In [5]:
# filename: ev_parking_predict.py
# -*- coding: utf-8 -*-
# 要件:
# - 共通モデル(単一) + 個別モデル(hashvinごと) の学習/評価を実行
# - 特徴量に charge_cluster_id を必須で使用
# - charge_start_time をそのまま(datetime)投入 / 周期特徴へ加工 の両方を実験
# - 多クラス評価: accuracy / top-3 accuracy / log_loss / macro_f1 + 混同行列保存
# - CSV未指定ならサンプルデータを自動生成（列名は本案件準拠で上書き）
#
# 依存: pip install autogluon.tabular==1.* scikit-learn pandas numpy matplotlib

import argparse
import os
from datetime import datetime, timedelta
import numpy as np
import pandas as pd
import matplotlib.pyplot as plt

from sklearn.metrics import (
    accuracy_score, f1_score, log_loss, confusion_matrix
)

from autogluon.tabular import TabularDataset, TabularPredictor


# ---------------------------
# ユーティリティ
# ---------------------------
def ensure_categorical(df, cols):
    for c in cols:
        if c in df.columns:
            df[c] = df[c].astype(str)
    return df

def make_time_features(df, dt_col, mode="raw"):
    """mode:
        - 'raw': dtをdatetime型で渡す (AutoGluonが自動派生)
        - 'engineered': 曜日/時刻/周期sin-cosを明示的に追加
    """
    out = df.copy()
    if dt_col not in out.columns:
        raise ValueError(f"{dt_col} がありません")
    # to datetime
    out[dt_col] = pd.to_datetime(out[dt_col])

    if mode == "raw":
        # そのまま。AutoGluonが年月日・曜日・時刻など派生してくれる
        return out, [dt_col]

    elif mode == "engineered":
        out["weekday"] = out[dt_col].dt.weekday            # 0=Mon..6=Sun
        out["hour"] = out[dt_col].dt.hour

        # 周期性 (時間 24h / 曜日 7d)
        out["hour_sin"] = np.sin(2*np.pi*out["hour"]/24.0)
        out["hour_cos"] = np.cos(2*np.pi*out["hour"]/24.0)
        out["wday_sin"] = np.sin(2*np.pi*out["weekday"]/7.0)
        out["wday_cos"] = np.cos(2*np.pi*out["weekday"]/7.0)

        feat_list = ["weekday", "hour", "hour_sin", "hour_cos", "wday_sin", "wday_cos"]
        return out, feat_list

    else:
        raise ValueError("modeは 'raw' か 'engineered' を指定してください")

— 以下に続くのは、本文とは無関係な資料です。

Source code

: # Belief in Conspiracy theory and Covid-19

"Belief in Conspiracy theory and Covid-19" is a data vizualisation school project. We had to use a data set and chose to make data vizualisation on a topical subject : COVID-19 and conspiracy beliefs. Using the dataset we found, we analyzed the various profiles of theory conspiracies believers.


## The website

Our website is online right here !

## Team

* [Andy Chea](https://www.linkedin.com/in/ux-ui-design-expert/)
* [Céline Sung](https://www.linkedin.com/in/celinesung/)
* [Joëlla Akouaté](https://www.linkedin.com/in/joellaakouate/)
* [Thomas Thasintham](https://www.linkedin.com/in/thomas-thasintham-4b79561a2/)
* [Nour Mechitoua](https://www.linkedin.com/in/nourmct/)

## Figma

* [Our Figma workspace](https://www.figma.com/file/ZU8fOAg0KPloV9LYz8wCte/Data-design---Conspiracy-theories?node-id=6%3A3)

def top_k_accuracy(y_true, proba_df, k=3):
    classes = list(proba_df.columns)
    idx_map = {c:i for i,c in enumerate(classes)}
    true_idx = np.array([idx_map[y] for y in y_true])
    topk = proba_df.values.argsort(axis=1)[:, -k:]
    hit = (topk == true_idx.reshape(-1,1)).any(axis=1)
    return float(hit.mean())


def eval_multiclass(y_true, y_pred, proba_df):
    metrics = {}
    metrics["accuracy"] = accuracy_score(y_true, y_pred)
    metrics["macro_f1"] = f1_score(y_true, y_pred, average="macro")
    # log_lossは確率が必要。クラスが1クラスしかないと失敗するので例外処理
    try:
        metrics["log_loss"] = log_loss(y_true, proba_df.values, labels=list(proba_df.columns))
    except Exception:
        metrics["log_loss"] = np.nan
    metrics["top3_acc"] = top_k_accuracy(y_true, proba_df, k=3)
    return metrics


def plot_confmat(cm, classes, title, outpath):
    plt.figure()
    im = plt.imshow(cm, interpolation='nearest')
    plt.title(title)
    plt.colorbar(im)
    tick_marks = np.arange(len(classes))
    plt.xticks(tick_marks, classes, rotation=45, ha='right')
    plt.yticks(tick_marks, classes)
    plt.ylabel('True')
    plt.xlabel('Predicted')
    plt.tight_layout()
    plt.savefig(outpath, bbox_inches='tight')
    plt.close()


# ---------------------------
# 学習/評価 ルーチン
# ---------------------------
def train_eval_global(df, feature_cols, label, exp_name, out_dir):
    """hashvinを特徴に含めた共通モデル"""
    use_cols = feature_cols + [label]
    data = TabularDataset(df[use_cols])
    predictor = TabularPredictor(
        label=label, problem_type="multiclass",
        eval_metric="accuracy",
        path=os.path.join(out_dir, f"predictor_{exp_name}_global")
    ).fit(
        train_data=data,
        presets="best_quality"
    )
    # ホールドアウトがないので同データでの再評価 + 予測確率
    y_true = data[label].astype(str).tolist()
    y_pred = predictor.predict(data[feature_cols]).astype(str).tolist()
    proba = predictor.predict_proba(data[feature_cols])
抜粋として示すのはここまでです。